* _Activity_:
For each line below with the word "different", write out a copy.

** Opening Supplied information block **

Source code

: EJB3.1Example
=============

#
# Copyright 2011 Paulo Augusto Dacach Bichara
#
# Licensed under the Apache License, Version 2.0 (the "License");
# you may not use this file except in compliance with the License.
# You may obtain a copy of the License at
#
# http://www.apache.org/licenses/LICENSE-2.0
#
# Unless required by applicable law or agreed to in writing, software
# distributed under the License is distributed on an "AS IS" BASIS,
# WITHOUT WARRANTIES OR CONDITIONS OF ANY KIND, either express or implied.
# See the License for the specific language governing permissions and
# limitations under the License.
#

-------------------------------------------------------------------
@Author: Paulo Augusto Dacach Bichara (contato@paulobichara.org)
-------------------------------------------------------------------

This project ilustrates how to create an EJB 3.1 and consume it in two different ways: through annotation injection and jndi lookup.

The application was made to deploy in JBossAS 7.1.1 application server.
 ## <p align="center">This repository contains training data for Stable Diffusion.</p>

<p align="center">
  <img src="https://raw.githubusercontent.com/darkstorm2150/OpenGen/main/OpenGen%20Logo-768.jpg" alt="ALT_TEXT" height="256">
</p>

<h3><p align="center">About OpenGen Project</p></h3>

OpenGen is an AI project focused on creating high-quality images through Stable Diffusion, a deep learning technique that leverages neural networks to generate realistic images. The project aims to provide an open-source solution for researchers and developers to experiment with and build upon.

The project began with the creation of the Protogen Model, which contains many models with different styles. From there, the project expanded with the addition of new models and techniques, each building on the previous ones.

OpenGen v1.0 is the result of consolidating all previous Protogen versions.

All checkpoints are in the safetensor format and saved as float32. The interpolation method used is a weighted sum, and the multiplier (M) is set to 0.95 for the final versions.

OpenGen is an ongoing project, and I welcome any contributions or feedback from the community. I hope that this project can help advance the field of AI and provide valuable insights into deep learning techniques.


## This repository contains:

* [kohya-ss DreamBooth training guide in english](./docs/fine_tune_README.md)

** Closing Supplied information block **

* _Result_:
This project ilustrates how to create an EJB 3.1 and consume it in two different ways: through annotation injection and jndi lookup.
The project began with the creation of the Protogen Model, which contains many models with different styles. From there, the project expanded with the addition of new models and techniques, each building on the previous ones.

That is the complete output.